The Odyssey vs The Iliad: What Connects Homer's Two Epics
Two poems. One war. One journey home. The same author. Why the Iliad and the Odyssey are the foundational texts of Western literature, and how they differ in structure, theme, and ambition.

What each poem covers
The Iliad is set in the tenth year of the Trojan War. It covers approximately fifty-one days of the war's final phase. The narrative focuses on the quarrel between Achilles, the greatest Greek warrior, and Agamemnon, the supreme commander of the Greek expeditionary force. Achilles withdraws from battle after being insulted by Agamemnon. The Greeks suffer near-catastrophic defeat without him. Patroclus, Achilles's closest companion, takes Achilles's armour into battle and is killed by Hector, the leading Trojan warrior. Achilles returns to combat to avenge Patroclus. He kills Hector and abuses his body. The poem ends with the funerals of Patroclus and Hector and a brief, unstable peace.
The Odyssey is set after the war has ended. It covers approximately ten years of the journey home of Odysseus, the Greek strategist whose plans were central to the war's resolution (he proposed the wooden horse). The narrative structure is non-linear, starting in the middle, jumping to flashbacks, returning to the present. Odysseus reaches home in the final third. The closing books cover the bow contest, the slaughter of the suitors, and the recognition with his wife Penelope.

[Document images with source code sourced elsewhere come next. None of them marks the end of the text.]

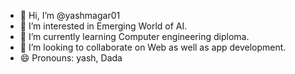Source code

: - 👋 Hi, I’m @yashmagar01
- 👀 I’m interested in Emerging World of AI.
- 🌱 I’m currently learning Computer engineering diploma.
- 💞️ I’m looking to collaborate on Web as well as app development.
- 😄 Pronouns: yash, Dada

<!---
yashmagar01/yashmagar01 is a ✨ special ✨ repository because its `README.md` (this file) appears on your GitHub profile.
You can click the Preview link to take a look at your changes.
--->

The Iliad is one war story. The Odyssey is one journey story.
What each poem is about
The Iliad's central concern is honour. Specifically the kind of honour that comes from public recognition by one's peers. Achilles withdraws because Agamemnon has dishonoured him publicly. Hector fights because his honour requires it. The deaths are organised around honour. The funeral rites at the end are about restoring honour to the dead.
The Iliad is also about anger. Its opening word in the Greek is menis: the rage of Achilles. The poem is, in some readings, the longest single sustained meditation on what anger does to a man and a city.
The Odyssey's central concern is home. Specifically the specific particularity of one's own home, with one's own wife, on one's own land. Odysseus refuses Calypso's offer of immortality because immortality is not home. He endures the Cyclops, the Sirens, Circe, the underworld, and Calypso, all because he wants to return to Ithaca and Penelope.
The Odyssey is also about identity. Who you are, when you have been away too long. Who you are, when you cannot prove you are who you claim. The recognition scenes are the Odyssey's deepest single set of concerns.
How they differ structurally
The Iliad has a tight, formally rigorous structure. The action proceeds chronologically. The set pieces are organised around the major battles. The pace is consistent. The poem has the discipline of a play.
The Odyssey is structurally looser. The narrative starts in the middle (Telemachus on Ithaca, looking for news of his father). It jumps to Odysseus on Calypso's island. It flashes back to the events between Troy and Calypso. It returns to the present for the journey home. It splits between Odysseus's perspective and Penelope's perspective.
This structural complexity makes the Odyssey easier for modern readers. Modern readers are used to non-linear narrative, multiple perspectives, and structural complexity. The Iliad's discipline can feel, to a modern reader, more demanding.
How they differ tonally
The Iliad is bleaker. The Trojan War is depicted with almost no moments of relief. The violence is sustained, graphic, and morally complicated. The gods are present but their interventions tend to make things worse rather than better. The funerals at the end are the poem's most peaceful sustained passage.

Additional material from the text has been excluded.